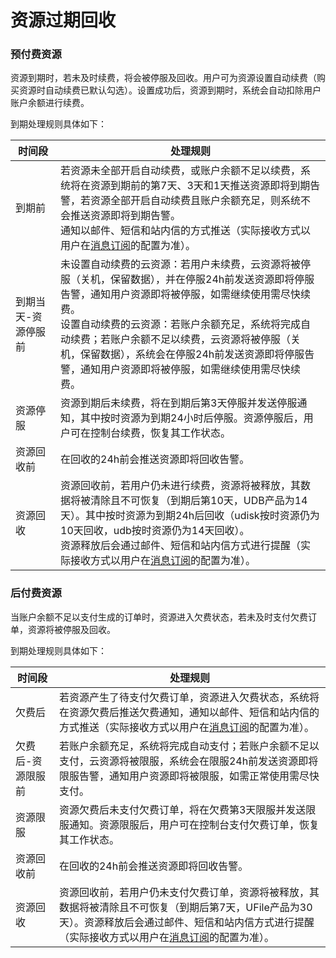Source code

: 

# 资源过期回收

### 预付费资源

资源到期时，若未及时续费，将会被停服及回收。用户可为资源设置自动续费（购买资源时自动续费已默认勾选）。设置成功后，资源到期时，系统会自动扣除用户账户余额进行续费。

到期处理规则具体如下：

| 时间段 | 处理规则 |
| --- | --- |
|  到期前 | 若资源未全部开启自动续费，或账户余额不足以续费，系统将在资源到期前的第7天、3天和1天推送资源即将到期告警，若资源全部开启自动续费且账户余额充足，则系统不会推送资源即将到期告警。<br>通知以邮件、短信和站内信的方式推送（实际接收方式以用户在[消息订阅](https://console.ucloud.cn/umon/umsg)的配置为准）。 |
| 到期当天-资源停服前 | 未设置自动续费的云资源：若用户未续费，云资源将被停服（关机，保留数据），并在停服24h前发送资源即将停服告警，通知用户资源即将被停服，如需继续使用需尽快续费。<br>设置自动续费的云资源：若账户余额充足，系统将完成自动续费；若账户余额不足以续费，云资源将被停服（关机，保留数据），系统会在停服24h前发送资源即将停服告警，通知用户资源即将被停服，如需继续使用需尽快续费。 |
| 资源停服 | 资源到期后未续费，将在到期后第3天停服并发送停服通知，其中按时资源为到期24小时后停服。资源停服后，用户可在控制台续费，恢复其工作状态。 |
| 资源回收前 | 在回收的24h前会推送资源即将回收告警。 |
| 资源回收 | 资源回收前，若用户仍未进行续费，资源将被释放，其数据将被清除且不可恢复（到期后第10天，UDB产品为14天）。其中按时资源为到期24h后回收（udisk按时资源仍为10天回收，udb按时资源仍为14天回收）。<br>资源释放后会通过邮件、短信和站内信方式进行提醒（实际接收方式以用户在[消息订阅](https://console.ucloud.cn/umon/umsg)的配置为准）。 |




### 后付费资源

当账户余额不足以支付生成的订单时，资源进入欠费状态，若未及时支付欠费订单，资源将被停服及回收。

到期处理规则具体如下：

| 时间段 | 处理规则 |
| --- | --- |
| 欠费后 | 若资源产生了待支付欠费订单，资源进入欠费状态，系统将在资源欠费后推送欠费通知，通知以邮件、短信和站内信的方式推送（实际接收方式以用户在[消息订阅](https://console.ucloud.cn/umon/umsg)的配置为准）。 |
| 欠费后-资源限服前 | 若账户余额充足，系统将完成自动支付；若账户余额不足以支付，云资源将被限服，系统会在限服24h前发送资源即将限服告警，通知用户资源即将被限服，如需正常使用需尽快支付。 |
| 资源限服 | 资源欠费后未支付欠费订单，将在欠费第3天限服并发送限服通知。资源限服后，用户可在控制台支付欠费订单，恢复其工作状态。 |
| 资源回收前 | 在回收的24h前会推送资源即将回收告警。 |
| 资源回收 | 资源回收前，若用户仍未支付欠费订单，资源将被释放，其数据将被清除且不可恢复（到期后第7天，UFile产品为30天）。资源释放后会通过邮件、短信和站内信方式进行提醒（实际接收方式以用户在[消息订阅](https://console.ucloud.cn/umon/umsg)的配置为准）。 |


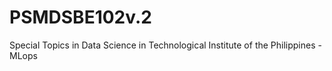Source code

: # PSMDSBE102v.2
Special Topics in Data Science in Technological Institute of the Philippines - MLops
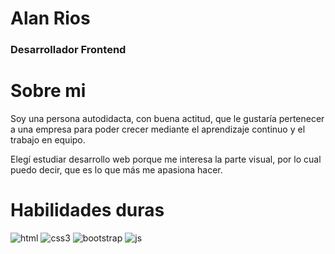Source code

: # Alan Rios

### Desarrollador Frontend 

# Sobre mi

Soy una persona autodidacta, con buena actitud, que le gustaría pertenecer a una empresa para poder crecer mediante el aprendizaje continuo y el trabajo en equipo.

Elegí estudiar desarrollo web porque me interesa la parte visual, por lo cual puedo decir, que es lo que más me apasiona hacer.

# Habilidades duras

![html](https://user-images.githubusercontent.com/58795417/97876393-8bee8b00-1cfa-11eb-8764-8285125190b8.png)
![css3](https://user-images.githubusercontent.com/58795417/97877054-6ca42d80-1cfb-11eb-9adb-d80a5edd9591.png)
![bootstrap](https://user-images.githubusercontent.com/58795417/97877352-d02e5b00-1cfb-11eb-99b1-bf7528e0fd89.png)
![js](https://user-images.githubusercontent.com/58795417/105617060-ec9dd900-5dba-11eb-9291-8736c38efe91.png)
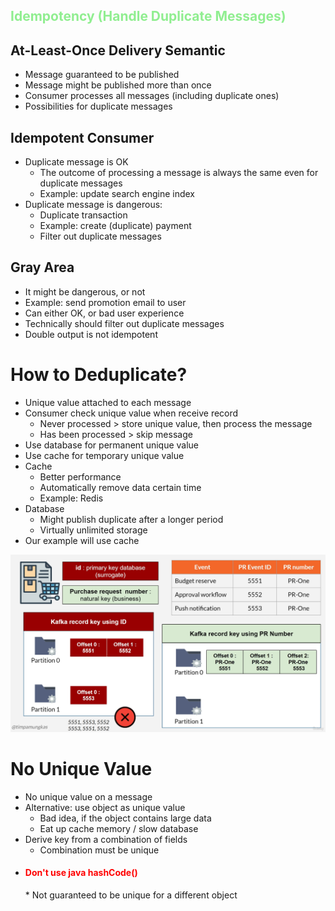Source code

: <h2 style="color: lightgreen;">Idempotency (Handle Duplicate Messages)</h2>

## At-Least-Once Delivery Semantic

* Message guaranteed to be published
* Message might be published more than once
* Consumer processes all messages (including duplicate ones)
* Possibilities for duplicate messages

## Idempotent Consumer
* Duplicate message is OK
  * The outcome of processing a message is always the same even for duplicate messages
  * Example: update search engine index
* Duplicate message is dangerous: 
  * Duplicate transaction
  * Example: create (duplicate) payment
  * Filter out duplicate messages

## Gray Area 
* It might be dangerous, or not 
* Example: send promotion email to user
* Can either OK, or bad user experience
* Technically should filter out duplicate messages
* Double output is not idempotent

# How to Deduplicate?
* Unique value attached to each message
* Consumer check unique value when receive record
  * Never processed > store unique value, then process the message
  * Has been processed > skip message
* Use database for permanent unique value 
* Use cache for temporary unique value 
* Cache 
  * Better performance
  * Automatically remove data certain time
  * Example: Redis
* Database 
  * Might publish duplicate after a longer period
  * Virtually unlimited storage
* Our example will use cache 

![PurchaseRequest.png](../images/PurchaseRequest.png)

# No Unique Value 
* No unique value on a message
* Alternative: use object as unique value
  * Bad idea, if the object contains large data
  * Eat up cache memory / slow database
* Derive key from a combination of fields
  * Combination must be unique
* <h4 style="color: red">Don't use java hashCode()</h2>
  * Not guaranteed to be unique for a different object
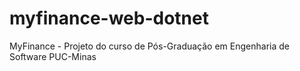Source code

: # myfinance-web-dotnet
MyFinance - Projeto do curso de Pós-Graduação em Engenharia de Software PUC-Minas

----------------------------------------

** EXERCISE DESCRIPTION **
Would you repeat the entries exactly, but with no pictures?

** RESPONSE AREA **
Source code

: 

# 资源过期回收

### 预付费资源

资源到期时，若未及时续费，将会被停服及回收。用户可为资源设置自动续费（购买资源时自动续费已默认勾选）。设置成功后，资源到期时，系统会自动扣除用户账户余额进行续费。

到期处理规则具体如下：

| 时间段 | 处理规则 |
| --- | --- |
|  到期前 | 若资源未全部开启自动续费，或账户余额不足以续费，系统将在资源到期前的第7天、3天和1天推送资源即将到期告警，若资源全部开启自动续费且账户余额充足，则系统不会推送资源即将到期告警。<br>通知以邮件、短信和站内信的方式推送（实际接收方式以用户在[消息订阅](https://console.ucloud.cn/umon/umsg)的配置为准）。 |
| 到期当天-资源停服前 | 未设置自动续费的云资源：若用户未续费，云资源将被停服（关机，保留数据），并在停服24h前发送资源即将停服告警，通知用户资源即将被停服，如需继续使用需尽快续费。<br>设置自动续费的云资源：若账户余额充足，系统将完成自动续费；若账户余额不足以续费，云资源将被停服（关机，保留数据），系统会在停服24h前发送资源即将停服告警，通知用户资源即将被停服，如需继续使用需尽快续费。 |
| 资源停服 | 资源到期后未续费，将在到期后第3天停服并发送停服通知，其中按时资源为到期24小时后停服。资源停服后，用户可在控制台续费，恢复其工作状态。 |
| 资源回收前 | 在回收的24h前会推送资源即将回收告警。 |
| 资源回收 | 资源回收前，若用户仍未进行续费，资源将被释放，其数据将被清除且不可恢复（到期后第10天，UDB产品为14天）。其中按时资源为到期24h后回收（udisk按时资源仍为10天回收，udb按时资源仍为14天回收）。<br>资源释放后会通过邮件、短信和站内信方式进行提醒（实际接收方式以用户在[消息订阅](https://console.ucloud.cn/umon/umsg)的配置为准）。 |




### 后付费资源

当账户余额不足以支付生成的订单时，资源进入欠费状态，若未及时支付欠费订单，资源将被停服及回收。

到期处理规则具体如下：

| 时间段 | 处理规则 |
| --- | --- |
| 欠费后 | 若资源产生了待支付欠费订单，资源进入欠费状态，系统将在资源欠费后推送欠费通知，通知以邮件、短信和站内信的方式推送（实际接收方式以用户在[消息订阅](https://console.ucloud.cn/umon/umsg)的配置为准）。 |
| 欠费后-资源限服前 | 若账户余额充足，系统将完成自动支付；若账户余额不足以支付，云资源将被限服，系统会在限服24h前发送资源即将限服告警，通知用户资源即将被限服，如需正常使用需尽快支付。 |
| 资源限服 | 资源欠费后未支付欠费订单，将在欠费第3天限服并发送限服通知。资源限服后，用户可在控制台支付欠费订单，恢复其工作状态。 |
| 资源回收前 | 在回收的24h前会推送资源即将回收告警。 |
| 资源回收 | 资源回收前，若用户仍未支付欠费订单，资源将被释放，其数据将被清除且不可恢复（到期后第7天，UFile产品为30天）。资源释放后会通过邮件、短信和站内信方式进行提醒（实际接收方式以用户在[消息订阅](https://console.ucloud.cn/umon/umsg)的配置为准）。 |


Source code

: # PSMDSBE102v.2
Special Topics in Data Science in Technological Institute of the Philippines - MLops
Source code

: # Alan Rios

### Desarrollador Frontend 

# Sobre mi

Soy una persona autodidacta, con buena actitud, que le gustaría pertenecer a una empresa para poder crecer mediante el aprendizaje continuo y el trabajo en equipo.

Elegí estudiar desarrollo web porque me interesa la parte visual, por lo cual puedo decir, que es lo que más me apasiona hacer.

# Habilidades duras

![html](https://user-images.githubusercontent.com/58795417/97876393-8bee8b00-1cfa-11eb-8764-8285125190b8.png)
![css3](https://user-images.githubusercontent.com/58795417/97877054-6ca42d80-1cfb-11eb-9adb-d80a5edd9591.png)
![bootstrap](https://user-images.githubusercontent.com/58795417/97877352-d02e5b00-1cfb-11eb-99b1-bf7528e0fd89.png)
![js](https://user-images.githubusercontent.com/58795417/105617060-ec9dd900-5dba-11eb-9291-8736c38efe91.png)
Source code

: <h2 style="color: lightgreen;">Idempotency (Handle Duplicate Messages)</h2>

## At-Least-Once Delivery Semantic

* Message guaranteed to be published
* Message might be published more than once
* Consumer processes all messages (including duplicate ones)
* Possibilities for duplicate messages

## Idempotent Consumer
* Duplicate message is OK
  * The outcome of processing a message is always the same even for duplicate messages
  * Example: update search engine index
* Duplicate message is dangerous: 
  * Duplicate transaction
  * Example: create (duplicate) payment
  * Filter out duplicate messages

## Gray Area 
* It might be dangerous, or not 
* Example: send promotion email to user
* Can either OK, or bad user experience
* Technically should filter out duplicate messages
* Double output is not idempotent

# How to Deduplicate?
* Unique value attached to each message
* Consumer check unique value when receive record
  * Never processed > store unique value, then process the message
  * Has been processed > skip message
* Use database for permanent unique value 
* Use cache for temporary unique value 
* Cache 
  * Better performance
  * Automatically remove data certain time
  * Example: Redis
* Database 
  * Might publish duplicate after a longer period
  * Virtually unlimited storage
* Our example will use cache 

![PurchaseRequest.png](../images/PurchaseRequest.png)

# No Unique Value 
* No unique value on a message
* Alternative: use object as unique value
  * Bad idea, if the object contains large data
  * Eat up cache memory / slow database
* Derive key from a combination of fields
  * Combination must be unique
* <h4 style="color: red">Don't use java hashCode()</h2>
  * Not guaranteed to be unique for a different object
Source code

: # myfinance-web-dotnet
MyFinance - Projeto do curso de Pós-Graduação em Engenharia de Software PUC-Minas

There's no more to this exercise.